QUESTION: I very much enjoy and appreciate your solutions in the paper. Here is one challenge that I have and haven't noticed mentioned before. I have a lovely down-filled jacket that is warm and comfortable. But it is a few years old now and the feathers sort of leak out and leave my sweaters looking like I have a bad case of dandruff! Any ideas? Is there anything I can spray it with (short of shellac) that could prevent this from happening? Looking forward to your "solution." Karen, Winnipeg
ANSWER: Both expensive as well as inexpensive down-filled jackets have a tendency to lose feathers. Here are a few suggestions to solve this issue.
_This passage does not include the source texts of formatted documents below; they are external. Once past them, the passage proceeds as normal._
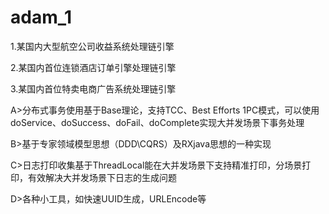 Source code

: # adam_1

1.某国内大型航空公司收益系统处理链引擎

2.某国内首位连锁酒店订单引擎处理链引擎

3.某国内首位特卖电商广告系统处理链引擎

A>分布式事务使用基于Base理论，支持TCC、Best Efforts 1PC模式，可以使用doService、doSuccess、doFail、doComplete实现大并发场景下事务处理

B>基于专家领域模型思想（DDD\CQRS）及RXjava思想的一种实现

C>日志打印收集基于ThreadLocal能在大并发场景下支持精准打印，分场景打印，有效解决大并发场景下日志的生成问题

D>各种小工具，如快速UUID生成，URLEncode等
If the problem is excessive and the jacket is new, find your receipt and return the jacket. If the jacket is older and cannot be returned, pull escaping feathers towards the inside of the jacket when they decide to stick out. If you pull feathers out, the holes become larger and more feathers will escape. Put your jacket into the dryer and run the no-heat fluff cycle for about 15 minutes.
The reason that this works is because as the jacket is worn the feathers compress and flatten making them easier to fit through the weave. But if you fluff your feathers they will fatten up and have a more difficult time fitting through the fabric.
If all else fails, wear a thin nylon jacket underneath your down-filled jacket to prevent the feathers from clinging to your clothing. Scotchgard products have proven unsuccessful when it comes to keeping feathers inside jackets.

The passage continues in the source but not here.